Jonas Bloch também falou do atual momento do cinema nacional. “Teve uma época que os diretores, de um modo geral, queriam todos ‘cabeça’. Chega uma hora que se começou a pensar de outra maneira. Não tem só um tipo de filme, tem comédia, drama, experimentais e uma infinidade de curtas metragens. Isso significa muito, os cursos de cinema se proliferaram pelas universidades. É outro Brasil, outro cinema brasileiro. Ele tem uma vitalidade, uma diversidade que é muito importante hoje”, elogia, embora critique o papel dos exibidores nesse contexto.
“Estamos produzindo cada vez mais e alguns filmes conseguem bater os filmes americanos. O problema é que tem uma jogadinha por fora, de alguns exibidores. Você quer ver filme brasileiro, não consegue, tem que ir lá longe. Na Barra [Rio de Janeiro], por exemplo, todos os cinemas exibem o mesmo filme, e o brasileiro está lá no ‘bairrozinho’”.
O festival atrai gente como Regina Lopes, 43. A assistente oftalmológica não pisava em uma sala de cinema há mais de um ano. Fruto da facilidade de assinaturas de programas e compra de DVDs, diz: “Vim pela curiosidade, ver um filme pela primeira vez e ver os atores”.
Grandes produções dividem espaço com filmes de menor orçamento, de realizadores independentes. A obra que abriu o festival, por exemplo, foi dirigido por uma jovem de 22 anos. Não tem só mandacaru, um documentário sobre a poesia de São José do Egito, município pernambucano, é o segundo da carreira de Tauana Uchôa. Além de inaugurar o telão do Cine PE, ela conseguiu ter não um, mas dois curtas selecionados para a mostra competitiva – o outro é uma ficção, A vida em uma viagem.

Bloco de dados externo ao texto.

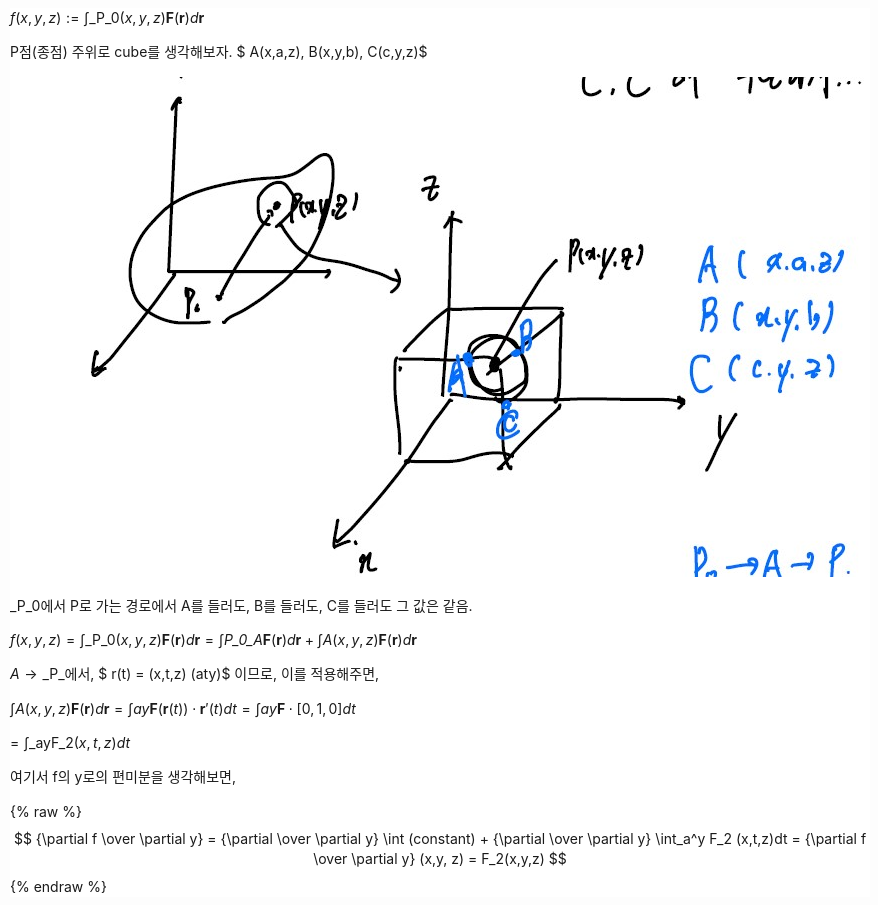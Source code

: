 
_f_(_x_, _y_, _z_) := ∫_P_0(_x_, _y_, _z_)**F**(**r**)_d_**r**


P점(종점) 주위로 cube를 생각해보자. $ A(x,a,z), B(x,y,b), C(c,y,z)$


![](/assets/img/2023-08-02-[공수2]---Chap-10.-벡터-적분/18-ea2b2f9986.jpg)


_P_0에서 P로 가는 경로에서 A를 들러도, B를 들러도, C를 들러도 그 값은 같음.


_f_(_x_, _y_, _z_) = ∫_P_0(_x_, _y_, _z_)**F**(**r**)_d_**r** = ∫_P_0_A_**F**(**r**)_d_**r** + ∫_A_(_x_, _y_, _z_)**F**(**r**)_d_**r**


_A_ → _P_에서, $ r(t) = (x,t,z) (aty)$ 이므로, 이를 적용해주면,


∫_A_(_x_, _y_, _z_)**F**(**r**)_d_**r** = ∫_ay_**F**(**r**(_t_)) ⋅ **r**′(_t_)_dt_ = ∫_ay_**F** ⋅ [0, 1, 0]_dt_


= ∫_ayF_2(_x_, _t_, _z_)_dt_


여기서 f의 y로의 편미분을 생각해보면,


{% raw %}
$$
{\partial f \over \partial y} = {\partial \over \partial y} \int (constant) + {\partial \over \partial y} \int_a^y F_2 (x,t,z)dt = {\partial f \over \partial y} (x,y, z) = F_2(x,y,z)
$$
{% endraw %}
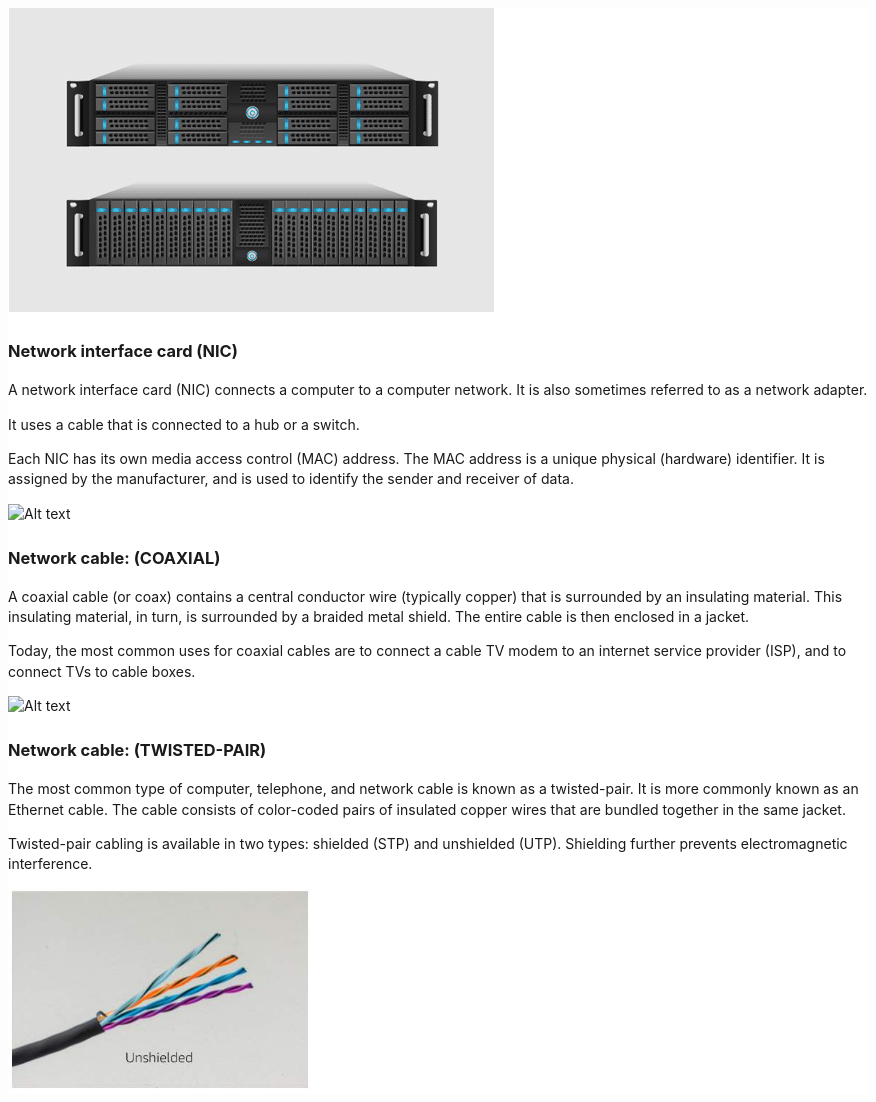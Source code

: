 ![Alt text](images/im20.png?raw=true "Title")


###	Network interface card (NIC)

A network interface card (NIC) connects a computer to a computer network. It is also sometimes referred to as a network adapter.

It uses a cable that is connected to a hub or a switch.

Each NIC has its own media access control (MAC) address. The MAC address is a unique physical (hardware) identifier. It is assigned by the manufacturer, and is used to identify the sender and receiver of data.

![Alt text](images/im21.png?raw=true "Title")

	 
### Network cable: (COAXIAL)

A coaxial cable (or coax) contains a central conductor wire (typically copper) that is surrounded by an insulating material. This insulating material, in turn, is surrounded by a braided metal shield. The entire cable is then enclosed in a jacket. 

Today, the most common uses for coaxial cables are to connect a cable TV modem to an internet service provider (ISP), and to connect TVs to cable boxes.

![Alt text](images/im22.png?raw=true "Title")
	 
###	Network cable: (TWISTED-PAIR)
The most common type of computer, telephone, and network cable is known as a twisted-pair. It is more commonly known as an Ethernet cable. The cable consists of color-coded pairs of insulated copper wires that are bundled together in the same jacket. 

Twisted-pair cabling is available in two types: shielded (STP) and unshielded (UTP). Shielding further prevents electromagnetic interference.

![Alt text](images/im23.png?raw=true "Title")
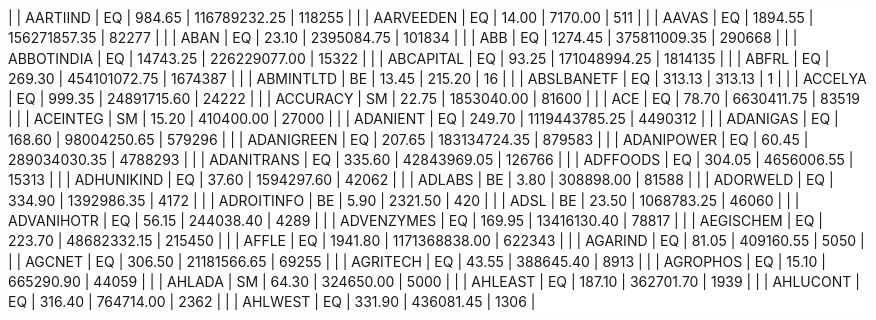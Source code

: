 |  | AARTIIND | EQ | 984.65 | 116789232.25 | 118255 |
|  | AARVEEDEN | EQ | 14.00 | 7170.00 | 511 |
|  | AAVAS | EQ | 1894.55 | 156271857.35 | 82277 |
|  | ABAN | EQ | 23.10 | 2395084.75 | 101834 |
|  | ABB | EQ | 1274.45 | 375811009.35 | 290668 |
|  | ABBOTINDIA | EQ | 14743.25 | 226229077.00 | 15322 |
|  | ABCAPITAL | EQ | 93.25 | 171048994.25 | 1814135 |
|  | ABFRL | EQ | 269.30 | 454101072.75 | 1674387 |
|  | ABMINTLTD | BE | 13.45 | 215.20 | 16 |
|  | ABSLBANETF | EQ | 313.13 | 313.13 | 1 |
|  | ACCELYA | EQ | 999.35 | 24891715.60 | 24222 |
|  | ACCURACY | SM | 22.75 | 1853040.00 | 81600 |
|  | ACE | EQ | 78.70 | 6630411.75 | 83519 |
|  | ACEINTEG | SM | 15.20 | 410400.00 | 27000 |
|  | ADANIENT | EQ | 249.70 | 1119443785.25 | 4490312 |
|  | ADANIGAS | EQ | 168.60 | 98004250.65 | 579296 |
|  | ADANIGREEN | EQ | 207.65 | 183134724.35 | 879583 |
|  | ADANIPOWER | EQ | 60.45 | 289034030.35 | 4788293 |
|  | ADANITRANS | EQ | 335.60 | 42843969.05 | 126766 |
|  | ADFFOODS | EQ | 304.05 | 4656006.55 | 15313 |
|  | ADHUNIKIND | EQ | 37.60 | 1594297.60 | 42062 |
|  | ADLABS | BE | 3.80 | 308898.00 | 81588 |
|  | ADORWELD | EQ | 334.90 | 1392986.35 | 4172 |
|  | ADROITINFO | BE | 5.90 | 2321.50 | 420 |
|  | ADSL | BE | 23.50 | 1068783.25 | 46060 |
|  | ADVANIHOTR | EQ | 56.15 | 244038.40 | 4289 |
|  | ADVENZYMES | EQ | 169.95 | 13416130.40 | 78817 |
|  | AEGISCHEM | EQ | 223.70 | 48682332.15 | 215450 |
|  | AFFLE | EQ | 1941.80 | 1171368838.00 | 622343 |
|  | AGARIND | EQ | 81.05 | 409160.55 | 5050 |
|  | AGCNET | EQ | 306.50 | 21181566.65 | 69255 |
|  | AGRITECH | EQ | 43.55 | 388645.40 | 8913 |
|  | AGROPHOS | EQ | 15.10 | 665290.90 | 44059 |
|  | AHLADA | SM | 64.30 | 324650.00 | 5000 |
|  | AHLEAST | EQ | 187.10 | 362701.70 | 1939 |
|  | AHLUCONT | EQ | 316.40 | 764714.00 | 2362 |
|  | AHLWEST | EQ | 331.90 | 436081.45 | 1306 |
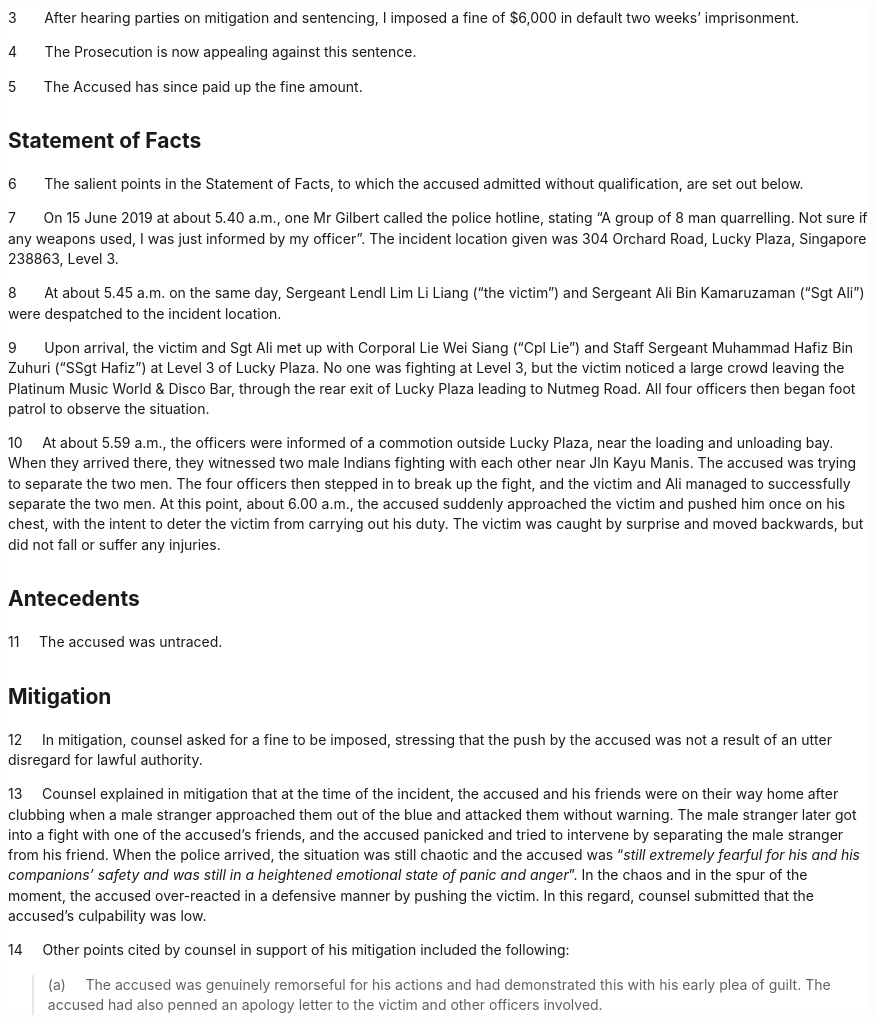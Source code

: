 3       After hearing parties on mitigation and sentencing, I imposed a fine of $6,000 in default two weeks’ imprisonment.

4       The Prosecution is now appealing against this sentence.

5       The Accused has since paid up the fine amount.

## Statement of Facts

6       The salient points in the Statement of Facts, to which the accused admitted without qualification, are set out below.

7       On 15 June 2019 at about 5.40 a.m., one Mr Gilbert called the police hotline, stating “A group of 8 man quarrelling. Not sure if any weapons used, I was just informed by my officer”. The incident location given was 304 Orchard Road, Lucky Plaza, Singapore 238863, Level 3.

8       At about 5.45 a.m. on the same day, Sergeant Lendl Lim Li Liang (“the victim”) and Sergeant Ali Bin Kamaruzaman (“Sgt Ali”) were despatched to the incident location.

9       Upon arrival, the victim and Sgt Ali met up with Corporal Lie Wei Siang (“Cpl Lie”) and Staff Sergeant Muhammad Hafiz Bin Zuhuri (“SSgt Hafiz”) at Level 3 of Lucky Plaza. No one was fighting at Level 3, but the victim noticed a large crowd leaving the Platinum Music World & Disco Bar, through the rear exit of Lucky Plaza leading to Nutmeg Road. All four officers then began foot patrol to observe the situation.

10     At about 5.59 a.m., the officers were informed of a commotion outside Lucky Plaza, near the loading and unloading bay. When they arrived there, they witnessed two male Indians fighting with each other near Jln Kayu Manis. The accused was trying to separate the two men. The four officers then stepped in to break up the fight, and the victim and Ali managed to successfully separate the two men. At this point, about 6.00 a.m., the accused suddenly approached the victim and pushed him once on his chest, with the intent to deter the victim from carrying out his duty. The victim was caught by surprise and moved backwards, but did not fall or suffer any injuries.

## Antecedents

11     The accused was untraced.

## Mitigation

12     In mitigation, counsel asked for a fine to be imposed, stressing that the push by the accused was not a result of an utter disregard for lawful authority.

13     Counsel explained in mitigation that at the time of the incident, the accused and his friends were on their way home after clubbing when a male stranger approached them out of the blue and attacked them without warning. The male stranger later got into a fight with one of the accused’s friends, and the accused panicked and tried to intervene by separating the male stranger from his friend. When the police arrived, the situation was still chaotic and the accused was “_still extremely fearful for his and his companions’ safety and was still in a heightened emotional state of panic and anger_”. In the chaos and in the spur of the moment, the accused over-reacted in a defensive manner by pushing the victim. In this regard, counsel submitted that the accused’s culpability was low.

14     Other points cited by counsel in support of his mitigation included the following:

> (a)     The accused was genuinely remorseful for his actions and had demonstrated this with his early plea of guilt. The accused had also penned an apology letter to the victim and other officers involved.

Em seu rápido discurso, Tauana agradeceu a diversidade cultural de Pernambuco. “A cultura rica do estado me presenteou com esse filme”. Mais cedo, a pernambucana falou sobre críticas feita pela Associação Pernambucana de Cineastas, de que o Cine PE favoreceria títulos comerciais e não fortaleceria o mercado local.
“Os festivais como um todo, não só o Cine PE, são, sim, uma porta para que alguns realizadores tenham espaço. A questão de ter mais ou menos espaço, quando o festival é local, acho que é uma coisa que vai ser discutida por muito tempo ainda. Quem sou eu para dar uma resposta definitiva. Mas acho que ele tem sua importância”, argumentou.
A Associação Brasileira de Documentaristas e Curtas-metragistas de Pernambuco, divulgou carta aberta no fim de abril informando que não aceitaria o convite para participar do júri do festival. Eles questionam o modelo de financiamento do Cine PE e a desigualdade de pagamento entre artistas famosos e profissionais locais. Os produtores responderam, em nota, a posição das organizações. “Nós respeitamos e vamos continuar sempre os convocando para participar do festival. Por princípios democráticos, fazemos questão de respeitar os pontos de vista, porque compreendemos a pluralidade do setor”, diz um trecho.
Os ingressos custam R$ 5 para todo o público. A programação completa está na página do cine PE na internet.